Dispute resolution mechanism as given in the Treaty:

  • The IWT also provides a three-step dispute resolution mechanism:
  • Step I: under which “Questions” on both sides can be resolved at the Permanent Commission, or can also be taken up at the inter-government level.
  • Step II: In case of unresolved questions or “differences” between the countries on water-sharing, such as technical differences, either side can approach the World Bank to appoint a Neutral Expert (NE) to come to a decision.
  • Step III: And eventually, if either party is not satisfied with the NE’s decision or in case of “disputes” in the interpretation and extent of the treaty, matters can be referred to a Court of Arbitration.
  • IWT does not have a unilateral exit provision and is supposed to remain in force unless both the countries ratify another mutually agreed pact.

About the disputed projects:

  • Kishanganga Hydroelectric Project:
    • The Kishanganga Hydroelectric Project is a run-of-the-river hydroelectric scheme in Kashmir, India.
    • Its dam diverts water from the Kishanganga River (also called the Neelum River) to a power plant in the Jhelum River basin.
    • Construction on the project began in 2007.Pakistan objected to the project arguing that it will affect the flow of the Kishanganga River.
    • The Kishenganga was constructed after the Permanent Court of Arbitration in The Hague ruled in India’s favour.
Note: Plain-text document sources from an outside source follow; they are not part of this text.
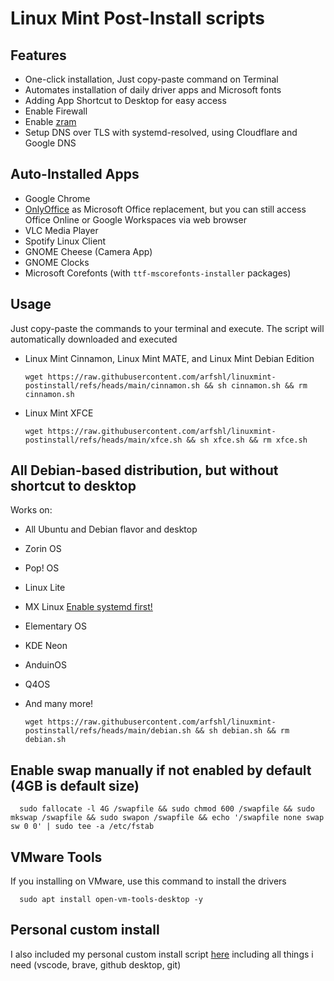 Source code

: # Linux Mint Post-Install scripts

## Features
- One-click installation, Just copy-paste command on Terminal
- Automates installation of daily driver apps and Microsoft fonts
- Adding App Shortcut to Desktop for easy access
- Enable Firewall
- Enable [zram](https://wiki.archlinux.org/title/Zram)
- Setup DNS over TLS with systemd-resolved, using Cloudflare and Google DNS

## Auto-Installed Apps
- Google Chrome
- [OnlyOffice](https://www.onlyoffice.com/download-desktop.aspx) as Microsoft Office replacement, but you can still access Office Online or Google Workspaces via web browser
- VLC Media Player
- Spotify Linux Client
- GNOME Cheese (Camera App)
- GNOME Clocks
- Microsoft Corefonts (with `ttf-mscorefonts-installer` packages)

## Usage
Just copy-paste the commands to your terminal and execute. The script will automatically downloaded and executed

- Linux Mint Cinnamon, Linux Mint MATE, and Linux Mint Debian Edition

      wget https://raw.githubusercontent.com/arfshl/linuxmint-postinstall/refs/heads/main/cinnamon.sh && sh cinnamon.sh && rm cinnamon.sh

- Linux Mint XFCE

      wget https://raw.githubusercontent.com/arfshl/linuxmint-postinstall/refs/heads/main/xfce.sh && sh xfce.sh && rm xfce.sh

## All Debian-based distribution, but without shortcut to desktop

Works on:
- All Ubuntu and Debian flavor and desktop
- Zorin OS
- Pop! OS
- Linux Lite
- MX Linux [Enable systemd first!](https://mxlinux.org/wiki/system/systemd/)
- Elementary OS
- KDE Neon
- AnduinOS
- Q4OS
- And many more!

      wget https://raw.githubusercontent.com/arfshl/linuxmint-postinstall/refs/heads/main/debian.sh && sh debian.sh && rm debian.sh

## Enable swap manually if not enabled by default (4GB is default size)

      sudo fallocate -l 4G /swapfile && sudo chmod 600 /swapfile && sudo mkswap /swapfile && sudo swapon /swapfile && echo '/swapfile none swap sw 0 0' | sudo tee -a /etc/fstab

## VMware Tools

If you installing on VMware, use this command to install the drivers

      sudo apt install open-vm-tools-desktop -y

## Personal custom install 

I also included my personal custom install script [here](https://github.com/arfshl/linuxmint-postinstall/blob/main/personal.sh) including all things i need (vscode, brave, github desktop, git)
But Pakistan continues to object to it.
  • Ratle Hydroelectric Project:
    • It is a run-of-the-river hydroelectric power station on the Chenab River, Kishtwar district of the Indian Union Territory of Jammu and Kashmir.
    • In June 2013, the then Indian Prime Minister laid the foundation stone for the dam.
    • Pakistan has frequently alleged that it violates the Indus Water Treaty, 1960.


  • The IWT is the only agreement between India and Pakistan that has stood the test of time, through wars and terrorism.
  • Underlying the treaty is the principle that water does not recognise international boundaries and upper riparians have a responsibility to lower riparians.
  • While the treaty does provide for modification “from time to time”, it has to do so by means of “a duly ratified treaty concluded for that purpose between the two Governments”.
  • In 2021, a parliamentary committee had asked for a renegotiation of the IWT, given present day exigencies such as the impact of climate change on water availability in the Indus basin.
  • Given the record though, it is questionable if the two countries today have the political will and the inclination to arrive at an agreement to replace the IWT for the sharing of the waters.
  • More likely, the issue will fester and grow into another active pressure point in India-Pakistan relations.
  • This conclusion is inescapable given how already, on the Pakistani side, accusations are made with increasing frequency that India has “turned off the water”, and on this side, the view is growing that India has been too generous in the IWT.

Way Forward:

  • Using water as a weapon is never a good idea. It would be so much better for both countries to treat the IWT as an instrument for collaboration on climate action in the fragile Himalayan region.